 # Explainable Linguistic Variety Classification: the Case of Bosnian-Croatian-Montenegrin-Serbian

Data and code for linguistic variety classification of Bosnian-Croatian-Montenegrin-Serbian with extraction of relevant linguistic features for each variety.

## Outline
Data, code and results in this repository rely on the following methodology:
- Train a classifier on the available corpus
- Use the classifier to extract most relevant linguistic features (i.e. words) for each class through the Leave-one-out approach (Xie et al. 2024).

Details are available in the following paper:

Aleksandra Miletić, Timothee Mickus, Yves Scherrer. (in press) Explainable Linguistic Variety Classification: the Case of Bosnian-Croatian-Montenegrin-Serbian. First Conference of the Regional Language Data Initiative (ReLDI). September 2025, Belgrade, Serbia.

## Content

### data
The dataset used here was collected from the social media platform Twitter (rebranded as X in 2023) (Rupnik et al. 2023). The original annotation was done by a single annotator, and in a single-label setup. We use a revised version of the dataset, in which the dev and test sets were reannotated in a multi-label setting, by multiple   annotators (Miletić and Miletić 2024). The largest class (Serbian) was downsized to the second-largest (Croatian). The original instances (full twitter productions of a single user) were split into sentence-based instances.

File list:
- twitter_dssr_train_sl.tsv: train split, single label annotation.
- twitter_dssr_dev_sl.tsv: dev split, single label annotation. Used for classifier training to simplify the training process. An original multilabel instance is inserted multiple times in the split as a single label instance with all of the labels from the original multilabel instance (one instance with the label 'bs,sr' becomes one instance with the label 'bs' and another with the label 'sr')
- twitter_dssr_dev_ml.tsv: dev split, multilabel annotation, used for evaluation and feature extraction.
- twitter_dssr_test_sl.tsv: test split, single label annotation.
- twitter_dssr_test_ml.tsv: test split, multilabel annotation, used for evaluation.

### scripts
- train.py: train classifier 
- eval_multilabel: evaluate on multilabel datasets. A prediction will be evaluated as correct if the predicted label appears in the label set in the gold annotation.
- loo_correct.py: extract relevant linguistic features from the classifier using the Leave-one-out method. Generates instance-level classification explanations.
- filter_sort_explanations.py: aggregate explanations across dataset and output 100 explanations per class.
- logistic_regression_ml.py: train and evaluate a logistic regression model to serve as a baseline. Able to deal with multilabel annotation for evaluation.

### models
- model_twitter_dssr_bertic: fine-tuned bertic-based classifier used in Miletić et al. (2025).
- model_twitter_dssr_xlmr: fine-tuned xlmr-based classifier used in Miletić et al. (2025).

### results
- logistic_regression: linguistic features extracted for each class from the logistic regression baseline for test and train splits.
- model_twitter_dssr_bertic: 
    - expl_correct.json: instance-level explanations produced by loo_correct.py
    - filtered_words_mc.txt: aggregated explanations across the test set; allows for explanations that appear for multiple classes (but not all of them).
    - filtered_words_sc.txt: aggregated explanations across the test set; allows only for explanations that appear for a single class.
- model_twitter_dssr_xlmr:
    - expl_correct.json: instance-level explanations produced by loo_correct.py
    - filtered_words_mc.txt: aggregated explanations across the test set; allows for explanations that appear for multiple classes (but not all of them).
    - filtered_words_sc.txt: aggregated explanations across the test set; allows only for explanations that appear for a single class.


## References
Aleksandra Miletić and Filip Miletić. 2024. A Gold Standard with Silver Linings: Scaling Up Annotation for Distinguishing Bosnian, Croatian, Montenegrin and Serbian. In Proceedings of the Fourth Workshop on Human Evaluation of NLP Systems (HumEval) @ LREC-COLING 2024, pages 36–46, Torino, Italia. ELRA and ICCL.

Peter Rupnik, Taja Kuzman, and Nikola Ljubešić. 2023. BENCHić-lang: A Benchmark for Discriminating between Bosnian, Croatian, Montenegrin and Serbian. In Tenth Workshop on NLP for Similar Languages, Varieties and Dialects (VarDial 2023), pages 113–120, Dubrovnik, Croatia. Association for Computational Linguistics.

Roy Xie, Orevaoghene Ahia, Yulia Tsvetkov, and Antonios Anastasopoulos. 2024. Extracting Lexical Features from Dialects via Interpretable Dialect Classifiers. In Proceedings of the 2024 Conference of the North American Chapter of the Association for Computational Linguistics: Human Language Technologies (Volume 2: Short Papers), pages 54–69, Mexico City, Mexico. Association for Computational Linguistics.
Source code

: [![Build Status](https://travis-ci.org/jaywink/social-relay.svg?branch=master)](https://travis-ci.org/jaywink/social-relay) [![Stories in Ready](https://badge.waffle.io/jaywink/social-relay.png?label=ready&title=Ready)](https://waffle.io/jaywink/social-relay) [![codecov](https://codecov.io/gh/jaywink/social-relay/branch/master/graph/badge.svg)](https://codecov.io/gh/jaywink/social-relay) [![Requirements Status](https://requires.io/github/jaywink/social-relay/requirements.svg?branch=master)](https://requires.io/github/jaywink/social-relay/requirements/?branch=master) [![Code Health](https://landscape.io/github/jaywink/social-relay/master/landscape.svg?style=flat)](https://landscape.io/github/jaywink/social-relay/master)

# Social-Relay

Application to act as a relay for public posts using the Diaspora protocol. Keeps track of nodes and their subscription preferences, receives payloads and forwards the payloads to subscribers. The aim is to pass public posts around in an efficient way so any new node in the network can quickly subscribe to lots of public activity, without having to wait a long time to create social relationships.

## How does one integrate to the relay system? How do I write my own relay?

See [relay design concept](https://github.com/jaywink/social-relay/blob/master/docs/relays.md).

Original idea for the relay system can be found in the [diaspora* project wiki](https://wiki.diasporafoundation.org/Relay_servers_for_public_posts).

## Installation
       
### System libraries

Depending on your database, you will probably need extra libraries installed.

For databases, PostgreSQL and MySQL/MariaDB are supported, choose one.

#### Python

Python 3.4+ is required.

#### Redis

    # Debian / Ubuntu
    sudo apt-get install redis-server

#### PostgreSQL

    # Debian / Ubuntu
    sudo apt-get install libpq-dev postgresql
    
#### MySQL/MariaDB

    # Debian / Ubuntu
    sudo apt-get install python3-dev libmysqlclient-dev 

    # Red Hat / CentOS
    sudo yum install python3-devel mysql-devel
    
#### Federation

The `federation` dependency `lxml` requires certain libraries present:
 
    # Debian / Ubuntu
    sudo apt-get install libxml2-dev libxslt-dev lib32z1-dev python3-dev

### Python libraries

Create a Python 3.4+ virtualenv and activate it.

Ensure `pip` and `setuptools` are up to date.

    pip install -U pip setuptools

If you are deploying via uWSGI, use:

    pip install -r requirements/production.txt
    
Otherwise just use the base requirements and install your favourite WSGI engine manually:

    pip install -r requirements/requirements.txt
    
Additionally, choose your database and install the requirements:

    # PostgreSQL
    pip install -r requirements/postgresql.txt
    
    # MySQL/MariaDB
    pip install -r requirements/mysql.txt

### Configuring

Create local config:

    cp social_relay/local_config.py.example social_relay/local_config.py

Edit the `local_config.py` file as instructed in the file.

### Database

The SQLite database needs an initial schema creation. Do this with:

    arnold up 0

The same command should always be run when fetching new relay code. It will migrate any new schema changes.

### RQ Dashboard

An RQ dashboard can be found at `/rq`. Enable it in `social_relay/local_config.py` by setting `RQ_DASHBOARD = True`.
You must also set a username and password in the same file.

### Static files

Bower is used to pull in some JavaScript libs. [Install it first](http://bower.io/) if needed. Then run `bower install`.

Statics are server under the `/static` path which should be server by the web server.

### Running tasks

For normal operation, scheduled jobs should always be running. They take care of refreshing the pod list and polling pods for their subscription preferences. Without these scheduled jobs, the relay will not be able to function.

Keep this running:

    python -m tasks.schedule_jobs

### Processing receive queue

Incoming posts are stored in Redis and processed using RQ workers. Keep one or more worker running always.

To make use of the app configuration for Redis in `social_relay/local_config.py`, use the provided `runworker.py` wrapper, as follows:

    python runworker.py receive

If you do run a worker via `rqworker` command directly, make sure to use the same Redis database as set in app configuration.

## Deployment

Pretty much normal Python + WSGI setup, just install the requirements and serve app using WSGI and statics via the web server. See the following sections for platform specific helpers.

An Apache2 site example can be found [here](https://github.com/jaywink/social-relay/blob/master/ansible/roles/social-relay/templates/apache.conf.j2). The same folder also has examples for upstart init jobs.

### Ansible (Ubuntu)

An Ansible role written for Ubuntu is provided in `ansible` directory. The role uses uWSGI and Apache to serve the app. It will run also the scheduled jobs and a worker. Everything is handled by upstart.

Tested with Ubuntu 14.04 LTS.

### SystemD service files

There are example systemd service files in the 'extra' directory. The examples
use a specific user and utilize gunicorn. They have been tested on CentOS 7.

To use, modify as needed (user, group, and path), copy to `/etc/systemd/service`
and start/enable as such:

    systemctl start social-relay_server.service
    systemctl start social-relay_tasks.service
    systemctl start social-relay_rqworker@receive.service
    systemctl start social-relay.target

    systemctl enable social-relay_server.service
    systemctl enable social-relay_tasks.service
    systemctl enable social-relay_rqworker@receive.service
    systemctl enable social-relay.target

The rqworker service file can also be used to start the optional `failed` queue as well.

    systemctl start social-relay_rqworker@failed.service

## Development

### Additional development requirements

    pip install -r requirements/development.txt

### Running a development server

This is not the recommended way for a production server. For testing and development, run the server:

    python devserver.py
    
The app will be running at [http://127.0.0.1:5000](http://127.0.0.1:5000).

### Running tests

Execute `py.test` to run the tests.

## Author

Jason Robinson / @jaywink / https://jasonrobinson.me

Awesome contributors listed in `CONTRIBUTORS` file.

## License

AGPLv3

------------------------------------------------------------

| PROBLEM STATEMENT |
Go back to the listing above. Copy word for word the lines from the one with "Source code" through the one with "sudo apt-get install libxml2-dev", and nothing more.

| WRITTEN SOLUTION |
Source code

: [![Build Status](https://travis-ci.org/jaywink/social-relay.svg?branch=master)](https://travis-ci.org/jaywink/social-relay) [![Stories in Ready](https://badge.waffle.io/jaywink/social-relay.png?label=ready&title=Ready)](https://waffle.io/jaywink/social-relay) [![codecov](https://codecov.io/gh/jaywink/social-relay/branch/master/graph/badge.svg)](https://codecov.io/gh/jaywink/social-relay) [![Requirements Status](https://requires.io/github/jaywink/social-relay/requirements.svg?branch=master)](https://requires.io/github/jaywink/social-relay/requirements/?branch=master) [![Code Health](https://landscape.io/github/jaywink/social-relay/master/landscape.svg?style=flat)](https://landscape.io/github/jaywink/social-relay/master)

# Social-Relay

Application to act as a relay for public posts using the Diaspora protocol. Keeps track of nodes and their subscription preferences, receives payloads and forwards the payloads to subscribers. The aim is to pass public posts around in an efficient way so any new node in the network can quickly subscribe to lots of public activity, without having to wait a long time to create social relationships.

## How does one integrate to the relay system? How do I write my own relay?

See [relay design concept](https://github.com/jaywink/social-relay/blob/master/docs/relays.md).

Original idea for the relay system can be found in the [diaspora* project wiki](https://wiki.diasporafoundation.org/Relay_servers_for_public_posts).

## Installation
       
### System libraries

Depending on your database, you will probably need extra libraries installed.

For databases, PostgreSQL and MySQL/MariaDB are supported, choose one.

#### Python

Python 3.4+ is required.

#### Redis

    # Debian / Ubuntu
    sudo apt-get install redis-server

#### PostgreSQL

    # Debian / Ubuntu
    sudo apt-get install libpq-dev postgresql
    
#### MySQL/MariaDB

    # Debian / Ubuntu
    sudo apt-get install python3-dev libmysqlclient-dev 

    # Red Hat / CentOS
    sudo yum install python3-devel mysql-devel
    
#### Federation

The `federation` dependency `lxml` requires certain libraries present:
 
    # Debian / Ubuntu
    sudo apt-get install libxml2-dev libxslt-dev lib32z1-dev python3-dev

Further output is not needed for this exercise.